Yes but it would be fine for a couple of days.


----------



## katydidagain

Firefly said:


> Yes but it would be fine for a couple of days.


Or you can freeze it.


----------



## Firefly

katydidagain said:


> Or you can freeze it.


True! But for sprouting you have to leave it at room temp. With pasteurized milk I wouldn't do it for more than a couple of days. They won't have greens at that stage but they'll taste sweet. I'm going to try this and see how they like it. And also do regular green sprouts for my geese. I just love this idea b/c corn is so cheap. I was going to give them alfalfa and broccoli sprouts which are quite an investment! The other thing I'm going to try is to grow wheat or greens in trays of dirt so I can harvest it a few times as it grows. Has anyone tried that?


----------



## suelandress

LOL. Yeah, I grew greens in seed trays figuring I'd swap the trays and keep rotating them for the winter. but the chickens had other ideas.....eat the dirt....so I only ended up doing one round. I suppose harvesting the greens might have worked better


----------



## Dead Rabbit

i was thinking on this cracked corn deal today..........after jarring my memory, i do now recall many yrs back i had a whole bag of cracked corn, and the fowl wouldnt eat it. none of it. and i couldnt figure it out. everything on Gods green earth likes corn, esp. cracked corn, but not this bag....

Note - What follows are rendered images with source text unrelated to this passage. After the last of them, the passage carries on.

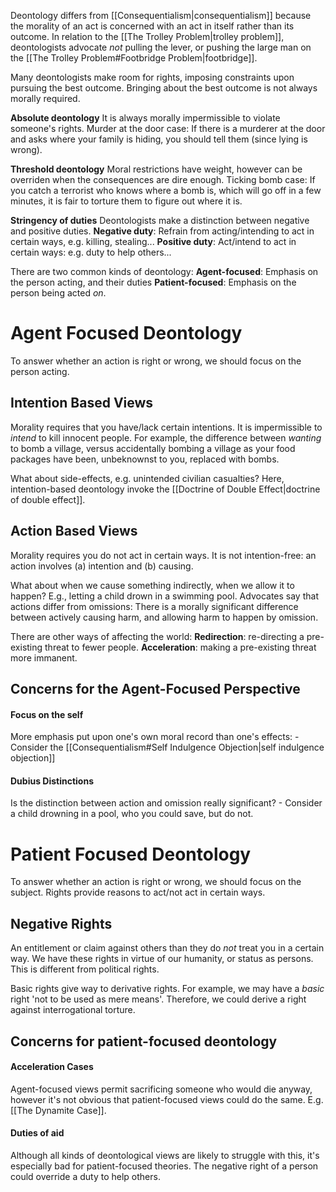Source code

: Deontology differs from [[Consequentialism|consequentialism]] because the morality of an act is concerned with an act in itself rather than its outcome. In relation to the [[The Trolley Problem|trolley problem]], deontologists advocate *not* pulling the lever, or pushing the large man on the [[The Trolley Problem#Footbridge Problem|footbridge]].

Many deontologists make room for rights, imposing constraints upon pursuing the best outcome.
Bringing about the best outcome is not always morally required.

**Absolute deontology**
It is always morally impermissible to violate someone's rights.
Murder at the door case:
	If there is a murderer at the door and asks where your family is hiding, you should tell them (since lying is wrong).

**Threshold deontology**
Moral restrictions have weight, however can be overriden when the consequences are dire enough.
Ticking bomb case:
	If you catch a terrorist who knows where a bomb is, which will go off in a few minutes, it is fair to torture them to figure out where it is.

**Stringency of duties**
Deontologists make a distinction between negative and positive duties.
**Negative duty**: Refrain from acting/intending to act in certain ways, e.g. killing, stealing...
**Positive duty**: Act/intend to act in certain ways: e.g. duty to help others...

There are two common kinds of deontology:
**Agent-focused**: Emphasis on the person acting, and their duties
**Patient-focused**: Emphasis on the person being acted *on*.

# Agent Focused Deontology
To answer whether an action is right or wrong, we should focus on the person acting. 

## Intention Based Views
Morality requires that you have/lack certain intentions.
It is impermissible to *intend* to kill innocent people.
For example, the difference between *wanting* to bomb a village, versus accidentally bombing a village as your food packages have been, unbeknownst to you, replaced with bombs.

What about side-effects, e.g. unintended civilian casualties? Here, intention-based deontology invoke the [[Doctrine of Double Effect|doctrine of double effect]]. 

## Action Based Views
Morality requires you do not act in certain ways. It is not intention-free: an action involves (a) intention and (b) causing.

What about when we cause something indirectly, when we allow it to happen? E.g., letting a child drown in a swimming pool. Advocates say that actions differ from omissions:
	There is a morally significant difference between actively causing harm, and allowing harm to happen by omission.

There are other ways of affecting the world:
**Redirection**: re-directing a pre-existing threat to fewer people.
**Acceleration**: making a pre-existing threat more immanent.

## Concerns for the Agent-Focused Perspective
#### Focus on the self
More emphasis put upon one's own moral record than one's effects:
	- Consider the [[Consequentialism#Self Indulgence Objection|self indulgence objection]]
#### Dubius Distinctions
Is the distinction between action and omission really significant?
	- Consider a child drowning in a pool, who you could save, but do not.

# Patient Focused Deontology
To answer whether an action is right or wrong, we should focus on the subject. Rights provide reasons to act/not act in certain ways.

## Negative Rights
An entitlement or claim against others than they do *not* treat you in a certain way.
We have these rights in virtue of our humanity, or status as persons. This is different from political rights.

Basic rights give way to derivative rights. For example, we may have a *basic* right 'not to be used as mere means'. Therefore, we could derive a right against interrogational torture.

## Concerns for patient-focused deontology
#### Acceleration Cases
Agent-focused views permit sacrificing someone who would die anyway, however it's not obvious that patient-focused views could do the same. E.g. [[The Dynamite Case]].

#### Duties of aid
Although all kinds of deontological views are likely to struggle with this, it's especially bad for patient-focused theories. The negative right of a person could override a duty to help others.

im wondering now if the corn in it was rancid and i didnt know it. at times the fowl are smarter than i am.


----------



## Dead Rabbit

RedneckPete said:


> Wow. What a one sided debate.
> 
> Seriously. I can't believe Jim humoured the other posters as long as he has. Come to the table with at least a tiny bit of proof for your position. Making ludicrous statements and then asking those who call you on it to prove their position is just stupid. The quote below says it all.
> 
> 
> 
> BTW, I feed corn, whole and cracked all the time. Never had a problem with either.
> 
> Perhaps Dead Rabbit could explain to me where all the heat generated by the gizzard grinding away on the whole corn kernels comes from.
> 
> Pete


aaannndddd...whats wrong with asking for proof to back up what one states? you obviously disagree with and question what i just come right out and state. so why shouldnt i do the same.

as stated im willing to learn. fowl is my favorite subject so any info that isnt the run of the mill type, i find fascinating.

now why wouldnt the grinding motion of the gizzard when really working hard on an extremely hard grain, not create heat? the more corn, the more grinding digestion, the more heat? just a thought...what says ye?


----------



## Dead Rabbit

couple of interesting links:

http://www.ehow.com/how_4477285_keep-chickens-cool-summer.html

look at tip number 2.

http://ezinearticles.com/?Raising-Chickens-in-the-Winter&id=3503243

look at winter tip number 3.


there were numerous other written sources. but they all pretty much say the same thing. and just the general idea of digestion creating heat makes sense to me. im sold on the idea.


----------



## Cyngbaeld

Goodness, I never thought a discussion over whole vs cracked corn could degenerate into name calling and a fuss. You guys cool it, please.


----------



## RedneckPete

Dead Rabbit said:


> now why wouldnt the grinding motion of the gizzard when really working hard on an extremely hard grain, not create heat? the more corn, the more grinding digestion, the more heat? just a thought...what says ye?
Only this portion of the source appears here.